Book Review: God is not Great – by Christopher Hitchens

GodIsNotGreatExcerpt from page 52:

I pose a hypothetical question. As a man of some fifty-seven years of age, I am discovered sucking the penis of a baby boy. I ask you to picture your own outrage and revulsion. Ah, but I have my explanation all ready. I am a mohel: an appointed circumciser and foreskin remover. My authority comes from an ancient text, which commands me to take a baby boy’s penis in my hand, cut around the prepuce, and complete the action by taking his penis in my mouth, sucking off the foreskin, and spitting out the amputated flap along with a mouthful of blood and saliva. This practice as been abandoned by most Jews, either because of its unhygienic nature or its disturbing associations, but it still persists among the sort of Hasidic fundamentalists  who hope for the Second Temple to be rebuilt in Jerusalem. To them, the primitive rite of the peri’ah metsitsah is part of the original and unbreakable covenant with god. In New York City in the year 2005, the ritual, as performed by a fifty-seven-year-old mohel, was found to have given genital herpes to several small boys, and to have caused the deaths of at least two of them. In normal circumstances, the disclosure would have led the public health department to forbid the practice and the mayor to denounce it. But in the capital of the modern world, in the first decade of the twenty-first century, such was not the case. Instead, Mayor Bloomberg overrode the reports by distinguished Jewish physicians who had warned of the danger of the custom, and told his health care bureaucracy to postpone any verdict. The crucial thing, he said, was to be sure that the free exercise of religion was not being infringed.

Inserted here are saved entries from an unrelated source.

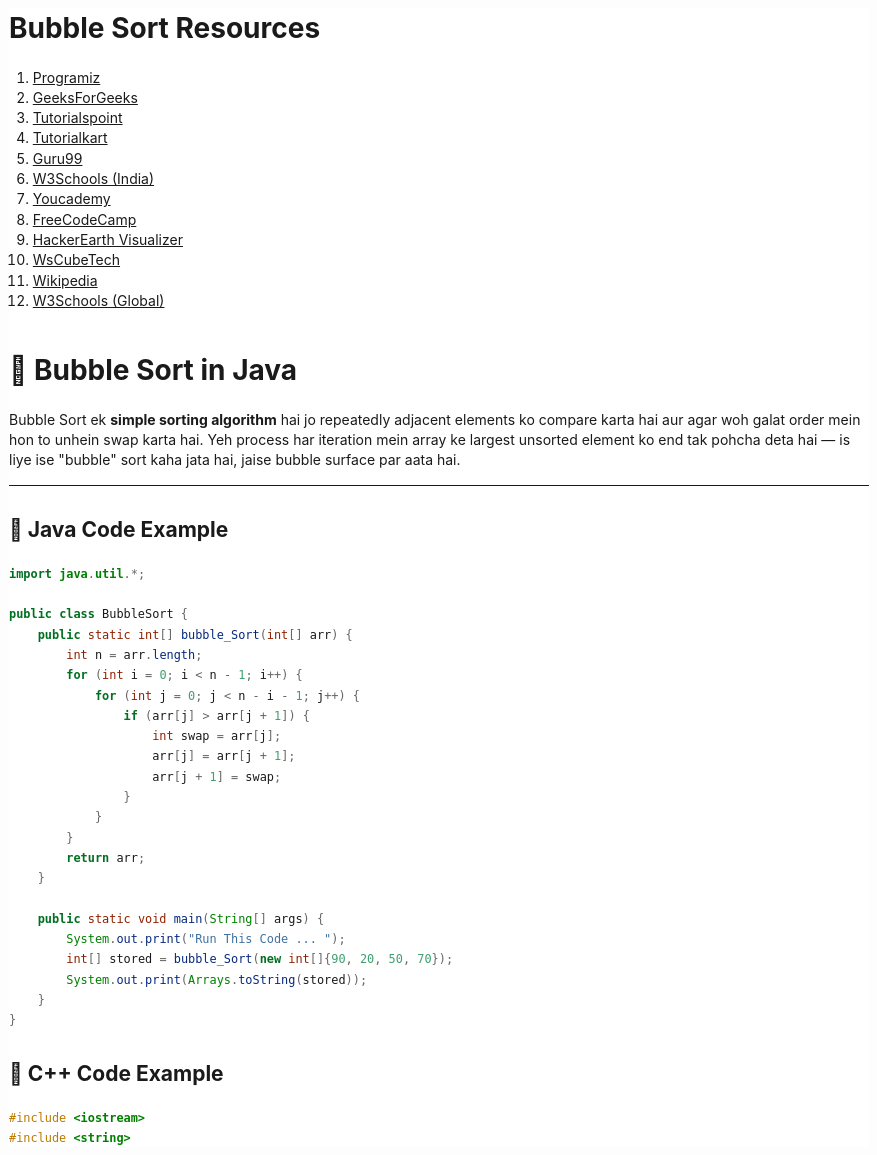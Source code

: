 # Bubble Sort Resources

1. [Programiz](https://www.programiz.com/dsa/bubble-sort#:~:text=Bubble%20sort%20is%20a%20sorting%20algorithm%20that%20compares,array%20move%20to%20the%20end%20in%20each%20iteration.)
2. [GeeksForGeeks](https://www.geeksforgeeks.org/dsa/bubble-sort-algorithm/)
3. [Tutorialspoint](https://www.tutorialspoint.com/data_structures_algorithms/bubble_sort_algorithm.htm)
4. [Tutorialkart](https://www.tutorialkart.com/algorithms/bubble-sort-algorithm/)
5. [Guru99](https://www.guru99.com/bubble-sort.html)
6. [W3Schools (India)](https://www.w3schools.in/data-structures/sorting-techniques/bubble-sort-algorithm)
7. [Youcademy](https://youcademy.org/bubble-sort-step-by-step/)
8. [FreeCodeCamp](https://www.freecodecamp.org/news/bubble-sort-algorithm-in-java-cpp-python-with-example-code/)
9. [HackerEarth Visualizer](https://www.hackerearth.com/practice/algorithms/sorting/bubble-sort/visualize/)
10. [WsCubeTech](https://www.wscubetech.com/resources/dsa/bubble-sort)
11. [Wikipedia](https://en.wikipedia.org/wiki/Bubble_sort)
12. [W3Schools (Global)](https://www.w3schools.com/dsa/dsa_algo_bubblesort.php)

# 🔄 Bubble Sort in Java

Bubble Sort ek **simple sorting algorithm** hai jo repeatedly adjacent elements ko compare karta hai aur agar woh galat order mein hon to unhein swap karta hai. Yeh process har iteration mein array ke largest unsorted element ko end tak pohcha deta hai — is liye ise "bubble" sort kaha jata hai, jaise bubble surface par aata hai.

---

## 📌 Java Code Example

```java
import java.util.*;

public class BubbleSort {
    public static int[] bubble_Sort(int[] arr) {
        int n = arr.length;
        for (int i = 0; i < n - 1; i++) {
            for (int j = 0; j < n - i - 1; j++) {
                if (arr[j] > arr[j + 1]) {
                    int swap = arr[j];
                    arr[j] = arr[j + 1];
                    arr[j + 1] = swap;
                }
            }
        }
        return arr;
    }

    public static void main(String[] args) {
        System.out.print("Run This Code ... ");
        int[] stored = bubble_Sort(new int[]{90, 20, 50, 70});
        System.out.print(Arrays.toString(stored));
    }
}

```
## 📌 C++ Code Example
```C++
#include <iostream>
#include <string>
```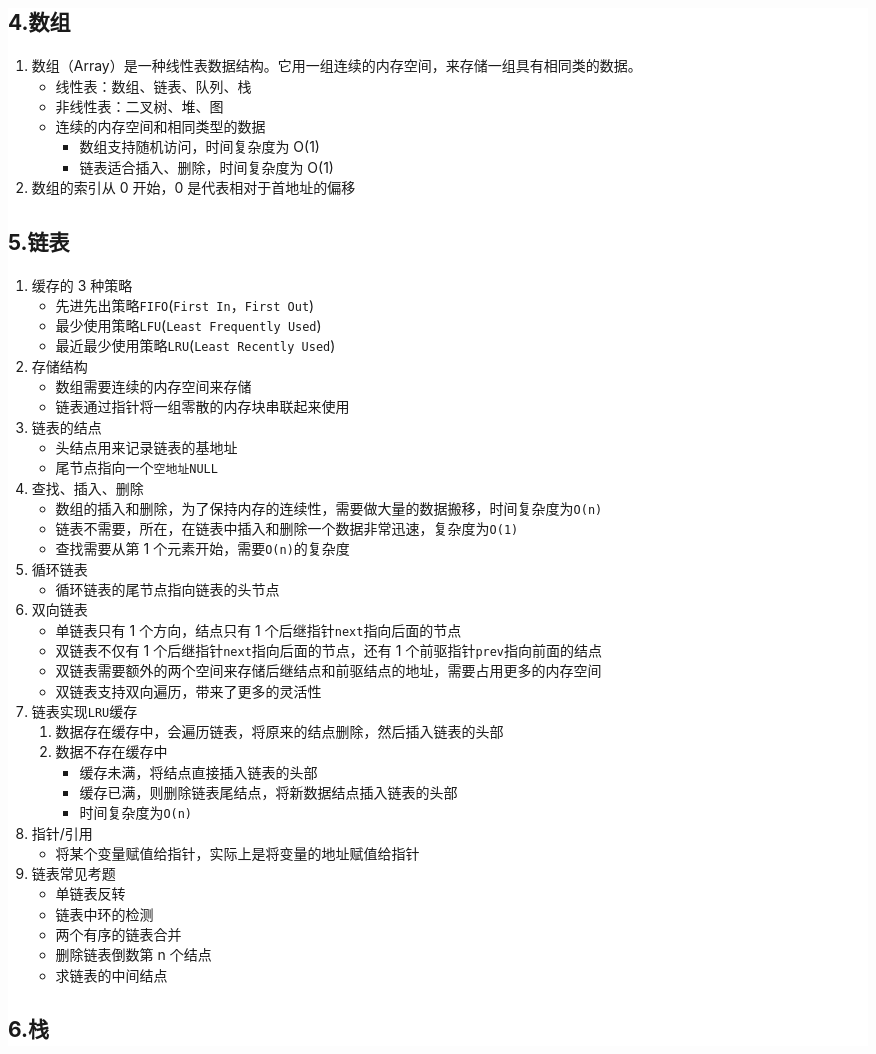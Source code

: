 ## 4.数组

1. 数组（Array）是一种线性表数据结构。它用一组连续的内存空间，来存储一组具有相同类的数据。
   - 线性表：数组、链表、队列、栈
   - 非线性表：二叉树、堆、图
   - 连续的内存空间和相同类型的数据
     - 数组支持随机访问，时间复杂度为 O(1)
     - 链表适合插入、删除，时间复杂度为 O(1)
2. 数组的索引从 0 开始，0 是代表相对于首地址的偏移

## 5.链表

1. 缓存的 3 种策略
   - 先进先出策略`FIFO`(`First In`，`First Out`)
   - 最少使用策略`LFU`(`Least Frequently Used`)
   - 最近最少使用策略`LRU`(`Least Recently Used`)
2. 存储结构
   - 数组需要连续的内存空间来存储
   - 链表通过指针将一组零散的内存块串联起来使用
3. 链表的结点
   - 头结点用来记录链表的基地址
   - 尾节点指向一个`空地址NULL`
4. 查找、插入、删除
   - 数组的插入和删除，为了保持内存的连续性，需要做大量的数据搬移，时间复杂度为`O(n)`
   - 链表不需要，所在，在链表中插入和删除一个数据非常迅速，复杂度为`O(1)`
   - 查找需要从第 1 个元素开始，需要`O(n)`的复杂度
5. 循环链表
   - 循环链表的尾节点指向链表的头节点
6. 双向链表
   - 单链表只有 1 个方向，结点只有 1 个后继指针`next`指向后面的节点
   - 双链表不仅有 1 个后继指针`next`指向后面的节点，还有 1 个前驱指针`prev`指向前面的结点
   - 双链表需要额外的两个空间来存储后继结点和前驱结点的地址，需要占用更多的内存空间
   - 双链表支持双向遍历，带来了更多的灵活性
7. 链表实现`LRU`缓存
   1. 数据存在缓存中，会遍历链表，将原来的结点删除，然后插入链表的头部
   2. 数据不存在缓存中
      - 缓存未满，将结点直接插入链表的头部
      - 缓存已满，则删除链表尾结点，将新数据结点插入链表的头部
      - 时间复杂度为`O(n)`
8. 指针/引用
   - 将某个变量赋值给指针，实际上是将变量的地址赋值给指针
9. 链表常见考题
   - 单链表反转
   - 链表中环的检测
   - 两个有序的链表合并
   - 删除链表倒数第 n 个结点
   - 求链表的中间结点

## 6.栈
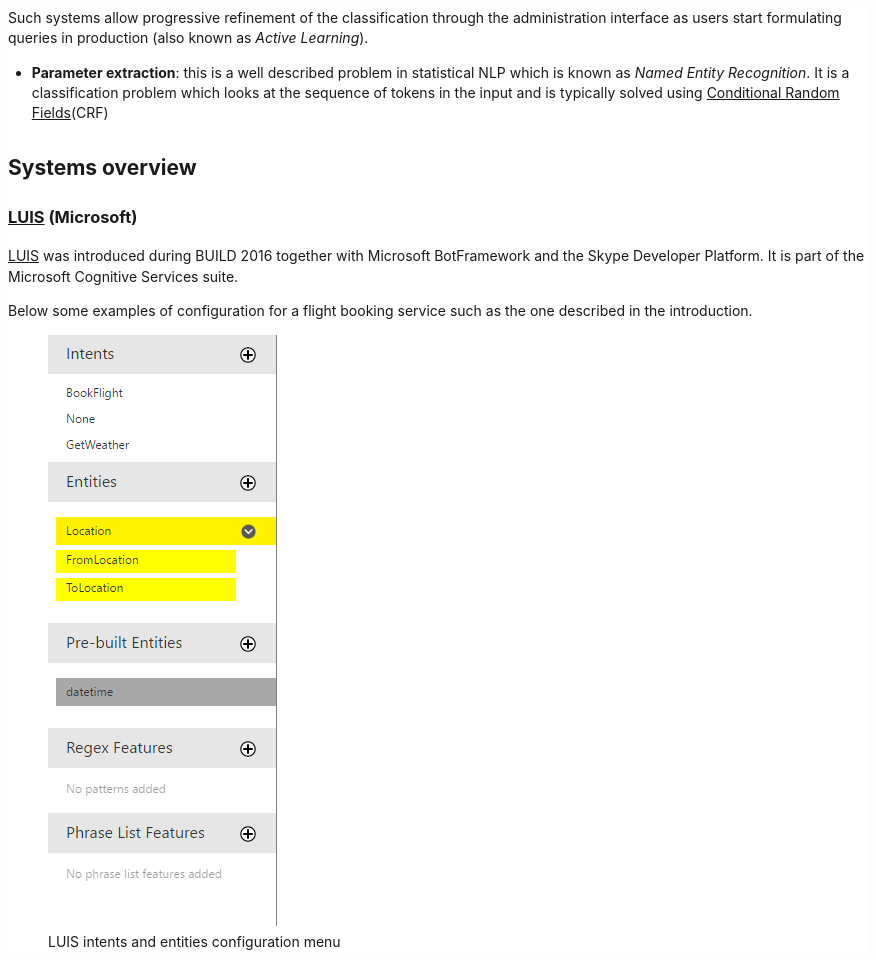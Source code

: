 Such systems allow progressive refinement of the classification through the administration interface as users start formulating queries in production (also known as _Active Learning_).

- **Parameter extraction**: this is a well described problem in statistical NLP which is known as _Named Entity Recognition_. It is a classification problem which looks at the sequence of tokens in the input and is typically solved using [Conditional Random Fields](https://en.wikipedia.org/wiki/Conditional_random_field)(CRF)

## Systems overview

### [LUIS](https://www.luis.ai/) (Microsoft)

[LUIS](https://www.youtube.com/watch?v=jWeLajon9M8) was introduced during BUILD 2016 together with Microsoft BotFramework and the Skype Developer Platform. It is part of the Microsoft Cognitive Services suite.

Below some examples of configuration for a flight booking service such as the one described in the introduction.

<figure>
<img src="/assets/images/10917748.png">
<figcaption>LUIS intents and entities configuration menu</figcaption>
</figure>
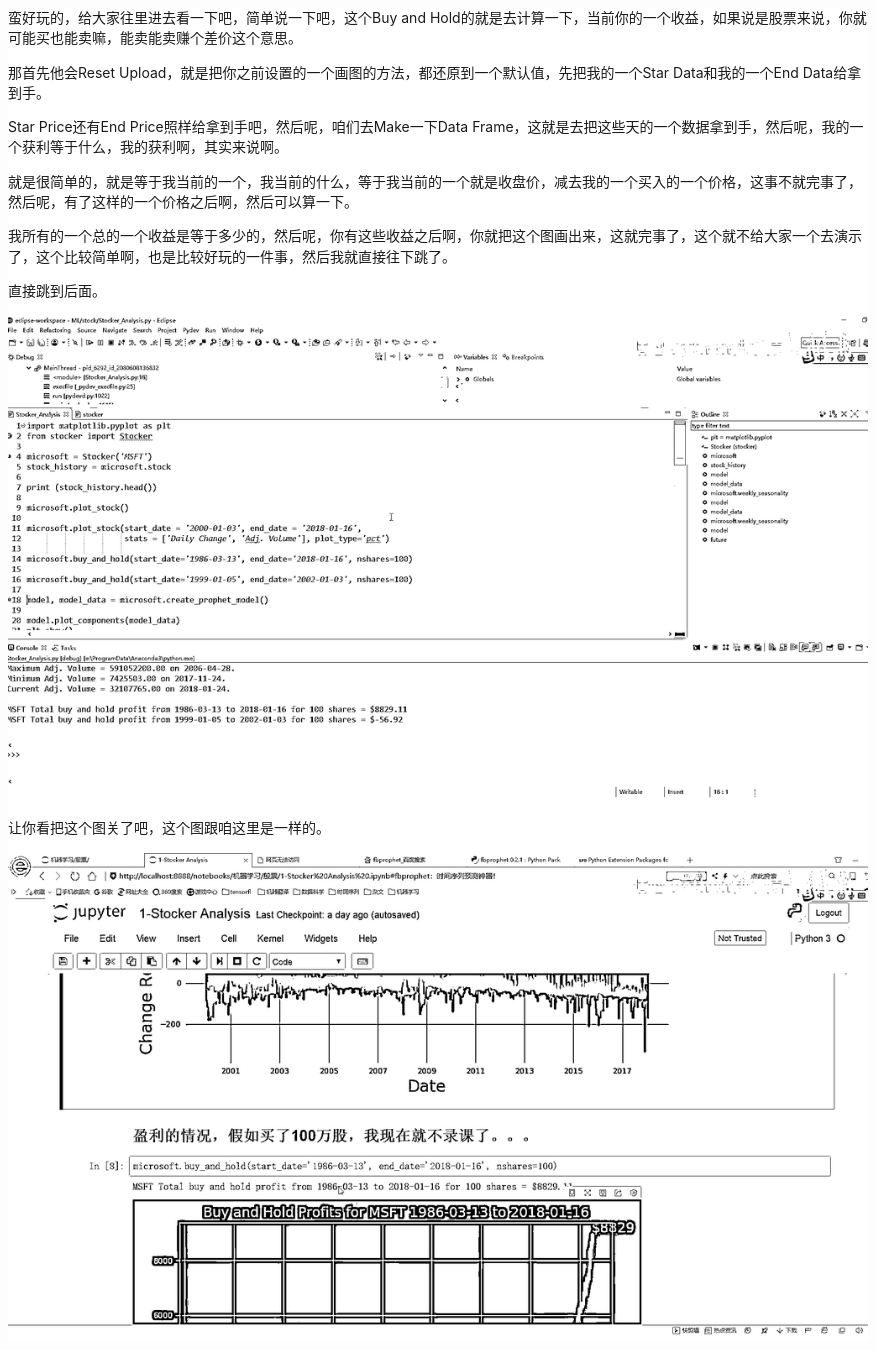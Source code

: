 蛮好玩的，给大家往里进去看一下吧，简单说一下吧，这个Buy and Hold的就是去计算一下，当前你的一个收益，如果说是股票来说，你就可能买也能卖嘛，能卖能卖赚个差价这个意思。

那首先他会Reset Upload，就是把你之前设置的一个画图的方法，都还原到一个默认值，先把我的一个Star Data和我的一个End Data给拿到手。

Star Price还有End Price照样给拿到手吧，然后呢，咱们去Make一下Data Frame，这就是去把这些天的一个数据拿到手，然后呢，我的一个获利等于什么，我的获利啊，其实来说啊。

就是很简单的，就是等于我当前的一个，我当前的什么，等于我当前的一个就是收盘价，减去我的一个买入的一个价格，这事不就完事了，然后呢，有了这样的一个价格之后啊，然后可以算一下。

我所有的一个总的一个收益是等于多少的，然后呢，你有这些收益之后啊，你就把这个图画出来，这就完事了，这个就不给大家一个去演示了，这个比较简单啊，也是比较好玩的一件事，然后我就直接往下跳了。

直接跳到后面。

![](img/94f3e2493d9cbf1ea263f77e94788e84_21.png)

让你看把这个图关了吧，这个图跟咱这里是一样的。

![](img/94f3e2493d9cbf1ea263f77e94788e84_23.png)
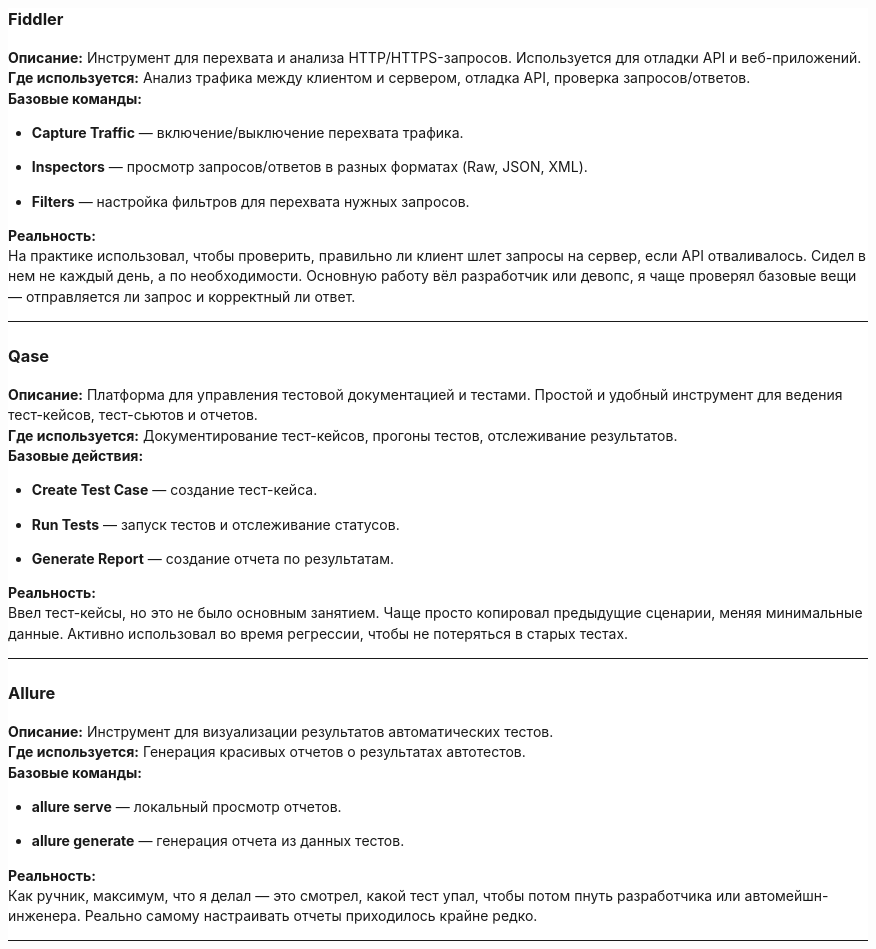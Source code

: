 
### **Fiddler**

**Описание:** Инструмент для перехвата и анализа HTTP/HTTPS-запросов. Используется для отладки API и веб-приложений.  
**Где используется:** Анализ трафика между клиентом и сервером, отладка API, проверка запросов/ответов.  
**Базовые команды:**

- **Capture Traffic** — включение/выключение перехвата трафика.
    
- **Inspectors** — просмотр запросов/ответов в разных форматах (Raw, JSON, XML).
    
- **Filters** — настройка фильтров для перехвата нужных запросов.
    

**Реальность:**  
На практике использовал, чтобы проверить, правильно ли клиент шлет запросы на сервер, если API отваливалось. Сидел в нем не каждый день, а по необходимости. Основную работу вëл разработчик или девопс, я чаще проверял базовые вещи — отправляется ли запрос и корректный ли ответ.

---

### **Qase**

**Описание:** Платформа для управления тестовой документацией и тестами. Простой и удобный инструмент для ведения тест-кейсов, тест-сьютов и отчетов.  
**Где используется:** Документирование тест-кейсов, прогоны тестов, отслеживание результатов.  
**Базовые действия:**

- **Create Test Case** — создание тест-кейса.
    
- **Run Tests** — запуск тестов и отслеживание статусов.
    
- **Generate Report** — создание отчета по результатам.
    

**Реальность:**  
Ввел тест-кейсы, но это не было основным занятием. Чаще просто копировал предыдущие сценарии, меняя минимальные данные. Активно использовал во время регрессии, чтобы не потеряться в старых тестах.

---

### **Allure**

**Описание:** Инструмент для визуализации результатов автоматических тестов.  
**Где используется:** Генерация красивых отчетов о результатах автотестов.  
**Базовые команды:**

- **allure serve** — локальный просмотр отчетов.
    
- **allure generate** — генерация отчета из данных тестов.
    

**Реальность:**  
Как ручник, максимум, что я делал — это смотрел, какой тест упал, чтобы потом пнуть разработчика или автомейшн-инженера. Реально самому настраивать отчеты приходилось крайне редко.

---
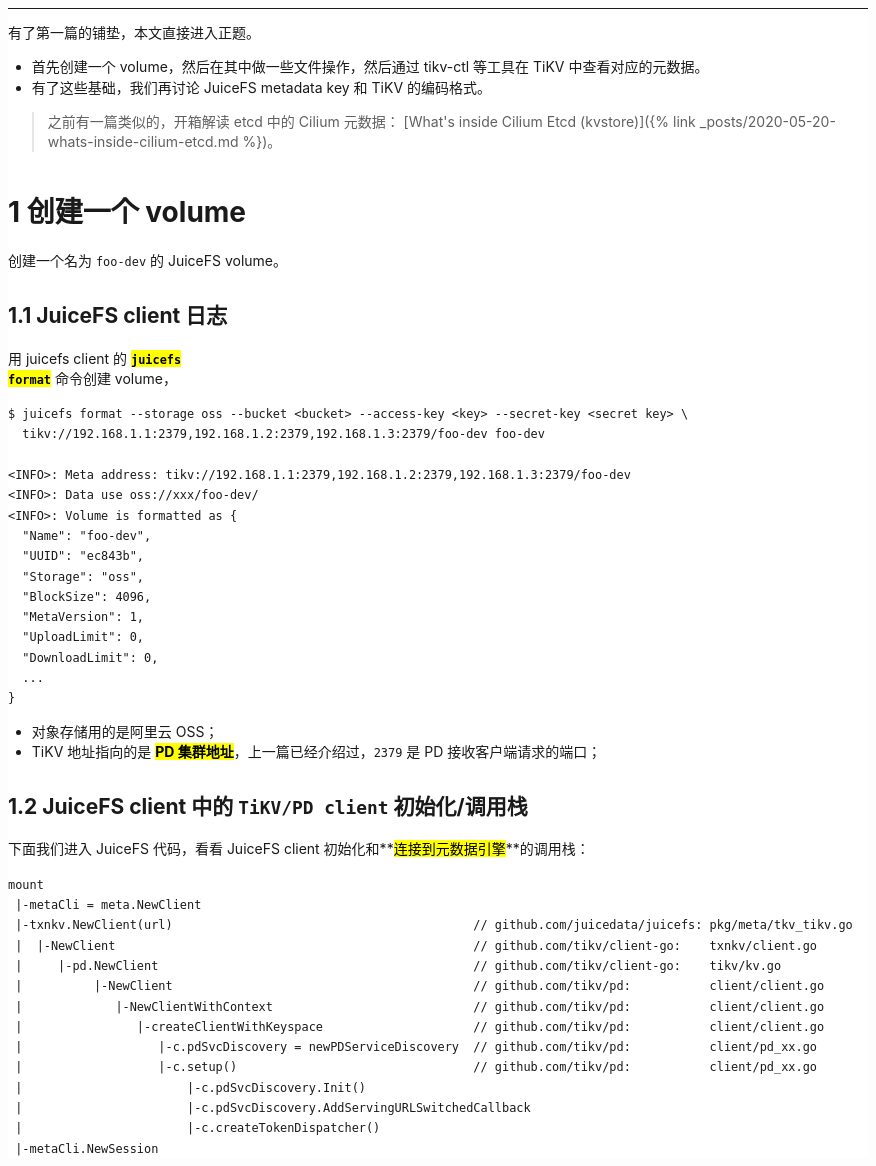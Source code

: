 ----

有了第一篇的铺垫，本文直接进入正题。

* 首先创建一个 volume，然后在其中做一些文件操作，然后通过 tikv-ctl 等工具在 TiKV 中查看对应的元数据。
* 有了这些基础，我们再讨论 JuiceFS metadata key 和 TiKV 的编码格式。

> 之前有一篇类似的，开箱解读 etcd 中的 Cilium 元数据：
> [What's inside Cilium Etcd (kvstore)]({% link _posts/2020-05-20-whats-inside-cilium-etcd.md %})。

# 1 创建一个 volume

创建一个名为 `foo-dev` 的 JuiceFS volume。

## 1.1 JuiceFS client 日志

用 juicefs client 的 **<mark><code>juicefs format</code></mark>** 命令创建 volume，

```shell
$ juicefs format --storage oss --bucket <bucket> --access-key <key> --secret-key <secret key> \
  tikv://192.168.1.1:2379,192.168.1.2:2379,192.168.1.3:2379/foo-dev foo-dev

<INFO>: Meta address: tikv://192.168.1.1:2379,192.168.1.2:2379,192.168.1.3:2379/foo-dev
<INFO>: Data use oss://xxx/foo-dev/
<INFO>: Volume is formatted as {
  "Name": "foo-dev",
  "UUID": "ec843b",
  "Storage": "oss",
  "BlockSize": 4096,
  "MetaVersion": 1,
  "UploadLimit": 0,
  "DownloadLimit": 0,
  ...
}
```

* 对象存储用的是阿里云 OSS；
* TiKV 地址指向的是 **<mark>PD 集群地址</mark>**，上一篇已经介绍过，`2379` 是 PD 接收客户端请求的端口；

## 1.2 JuiceFS client 中的 `TiKV/PD client` 初始化/调用栈

下面我们进入 JuiceFS 代码，看看 JuiceFS client 初始化和**<mark>连接到元数据引擎</mark>**的调用栈：

```
mount
 |-metaCli = meta.NewClient
 |-txnkv.NewClient(url)                                          // github.com/juicedata/juicefs: pkg/meta/tkv_tikv.go
 |  |-NewClient                                                  // github.com/tikv/client-go:    txnkv/client.go
 |     |-pd.NewClient                                            // github.com/tikv/client-go:    tikv/kv.go
 |          |-NewClient                                          // github.com/tikv/pd:           client/client.go
 |             |-NewClientWithContext                            // github.com/tikv/pd:           client/client.go
 |                |-createClientWithKeyspace                     // github.com/tikv/pd:           client/client.go
 |                   |-c.pdSvcDiscovery = newPDServiceDiscovery  // github.com/tikv/pd:           client/pd_xx.go
 |                   |-c.setup()                                 // github.com/tikv/pd:           client/pd_xx.go
 |                       |-c.pdSvcDiscovery.Init()
 |                       |-c.pdSvcDiscovery.AddServingURLSwitchedCallback
 |                       |-c.createTokenDispatcher()
 |-metaCli.NewSession
```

In his book, God is not Great – How Religion Poisons Everything, Hitchens points out example after example of ludicrous religious practices that are anchored in murky texts sometime thousands of years old that are practiced today to the detriment of people. He argues that we are doing injustice to our young by subjecting them mutilation (male circumcision, female circumcision, female sewing up of vaginas), by loading them down with immense guilt for completely natural phenomena or needs (masturbation, sexuality of any type, procreative desires) at a minimum.

But if it was “only” guilt! In the name of religions, still today, in some societies young girls are punished if they are raped. Girls as young as eight years old are married to old men and flogged if their dowries are too small.

In page, after page, after page, Hitchens indicts the major religions of Judaism, Christianity of all flavors, Islam, up to the “modern” religions of Mormons, the Moonies and many others, with brutal exposition of simple examples.

Here from page 199:

Pascal reminds me of the hypocrites and frauds who abound in Talmudic Jewish rationalization. Don’t do any work on the Sabbath yourself, buy pay someone else to do it. You obeyed the letter of the law: who’s counting? The Dalai Lama tells us that you can visit a prostitute as long as someone else pays her. Shia Muslims offer “temporary marriage,” selling men the permission to take a wife for an hour or two with the usual vows and  then divorce her when they are done. Half of the splendid buildings in Rome would never have been raised if the sale of indulgences had not been so profitable: St. Peter’s itself was financed by a special one-time offer of that kind. The newest pope, the former Joseph Ratzinger, recently attracted Catholic youths to a festival by offering a certain “remission of sin” to those who attended.

On page 173, talking about Ghandi’s India: Cows were

cleverly denominated by the priests as “sacred” so that  the poor ignorant people would not kill and eat their only capital during times of drought and famine.

As you can see, I am letting the book describe itself.

Its pages are full of vivid, appalling, grotesque and disgusting examples showing how the organized religions are designed to give a few individuals immense power over masses of people, make the leaders extremely wealthy, and keep the average person in fear of eternal pain and damnation, fueled by ignorance, outright falsehoods, covered up by pseudo science, and all attributed to a form of supreme being, obviously invented by each religion to suit its needs of the time.

God is not Great will not be easy to read for a “believer” of any religion and it will no doubt be banned by most as heresy, the work of the devil and thus evil and anti-social.

I wish I could remember the endless references and examples, as it would arm me as a more effective debater. As it is, it’s a powerful work of reference, and it is an eye-opener about religions, much like Sam Harris’ The End of Faith.